__What you have to do__:
Repeat word for word, please, only the lines from the one that includes "区别 map() 和 foreach()" through the final line of the data.

__Stored dataset items__:

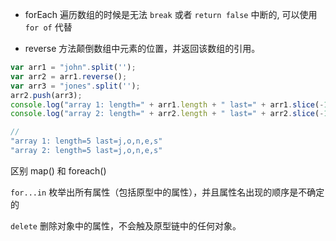 - forEach 遍历数组的时候是无法 `break` 或者 `return false` 中断的, 可以使用 `for of` 代替
 

- reverse 方法颠倒数组中元素的位置，并返回该数组的引用。

```js
var arr1 = "john".split('');
var arr2 = arr1.reverse();
var arr3 = "jones".split('');
arr2.push(arr3);
console.log("array 1: length=" + arr1.length + " last=" + arr1.slice(-1));
console.log("array 2: length=" + arr2.length + " last=" + arr2.slice(-1));

// 
"array 1: length=5 last=j,o,n,e,s"
"array 2: length=5 last=j,o,n,e,s"
```


区别 map() 和 foreach()

`for...in` 枚举出所有属性（包括原型中的属性），并且属性名出现的顺序是不确定的

`delete` 删除对象中的属性，不会触及原型链中的任何对象。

__Task result__:
区别 map() 和 foreach()

`for...in` 枚举出所有属性（包括原型中的属性），并且属性名出现的顺序是不确定的

`delete` 删除对象中的属性，不会触及原型链中的任何对象。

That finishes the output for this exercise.